Of the 18 million Bangladeshis who escaped poverty in 2000-2010, more than two million of them managed to do so because of aquaculture, it said.
Led by aquaculture, the fisheries sector in the country has been remarkably successful in rapidly increasing production, reducing prices, and meeting rising domestic demand, finds the study.
The study, “The Making of Blue Revolution in Bangladesh: Enablers, Impacts and the Path Ahead for Aquaculture,” was released by the International Food Policy Research Institute (IFPRI) on Sunday.
The study was jointly edited by Shahidur Rashid and Xiaobo Zhang, an IFPRI senior fellow and distinguished professor of economics at Peking University of China.
The intensification of the sector has been rapid, as fish farmers are using more hatchery produced seed fish, purchasing more floating formulated feed, applying more chemicals, hiring more labour, and investing more quasi-fixed capital, it observed.
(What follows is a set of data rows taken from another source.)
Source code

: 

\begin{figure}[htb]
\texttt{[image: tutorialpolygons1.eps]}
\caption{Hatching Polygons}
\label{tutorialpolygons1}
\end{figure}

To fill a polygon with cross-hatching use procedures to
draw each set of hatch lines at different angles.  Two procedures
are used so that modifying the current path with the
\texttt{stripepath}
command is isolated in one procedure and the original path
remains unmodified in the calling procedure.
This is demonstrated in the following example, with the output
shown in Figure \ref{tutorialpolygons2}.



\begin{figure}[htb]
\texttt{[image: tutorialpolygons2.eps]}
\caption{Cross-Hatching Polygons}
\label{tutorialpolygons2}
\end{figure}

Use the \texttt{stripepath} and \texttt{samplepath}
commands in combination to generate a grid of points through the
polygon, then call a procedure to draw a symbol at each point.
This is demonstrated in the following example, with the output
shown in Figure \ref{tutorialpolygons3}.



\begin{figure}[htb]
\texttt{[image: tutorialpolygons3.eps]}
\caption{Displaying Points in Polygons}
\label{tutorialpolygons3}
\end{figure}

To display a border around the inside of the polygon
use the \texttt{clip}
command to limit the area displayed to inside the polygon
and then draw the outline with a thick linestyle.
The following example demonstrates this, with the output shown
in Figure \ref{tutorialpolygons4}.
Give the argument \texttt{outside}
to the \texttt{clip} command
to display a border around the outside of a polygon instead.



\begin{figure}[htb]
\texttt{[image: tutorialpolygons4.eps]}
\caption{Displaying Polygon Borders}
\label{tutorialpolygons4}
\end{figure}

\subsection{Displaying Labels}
The study said increasing aquaculture investment and productivity could lead to an overall increase in production of as much as 120% in 2030.
Greater aquaculture investments and larger productivity gains could raise production to 6986 million metric tons by 2030, 152% greater than in 2015, and a 69% increase in per capita consumption, it adds.
At the unveiling ceremony of the study, Shahidur Rashid, IFPRI Director for South Asia, said Bangladesh is an excellent case study for the role of fisheries in food security.
“Contrary to assumptions that nutrient-rich foods will remain out of reach for the poor, the story of fish aquaculture in Bangladesh shows how nutrient rich food can become more widely available for all,” he said.
Calling the high production of fish a blue revolution, the study said creating greater access to fish as a source of nutrition for poor households in the future will require policy reforms and targeted investments.
“With the right targeted investments, poor households will benefit from even lower farmed fish prices,” he further said.
Co-author of the study Zhang estimates that aquaculture could achieve a twelve fold increase if intensive fish farming were expanded from its current, limited scope to even half of Bangladesh’s pond areas.
Vietnam is the largest producer of pond fish, Planning Minister M A Mannan said as chief guest at the event, adding that we are seeking a united effort on this in Bangladesh too.
Dr Tawfiq-e-Elahi Chowdhury, energy advisor to the prime minister, credited the population of the country for development in aquaculture as he observed that when a new invention comes to light in a densely populated area, it easily spreads across people.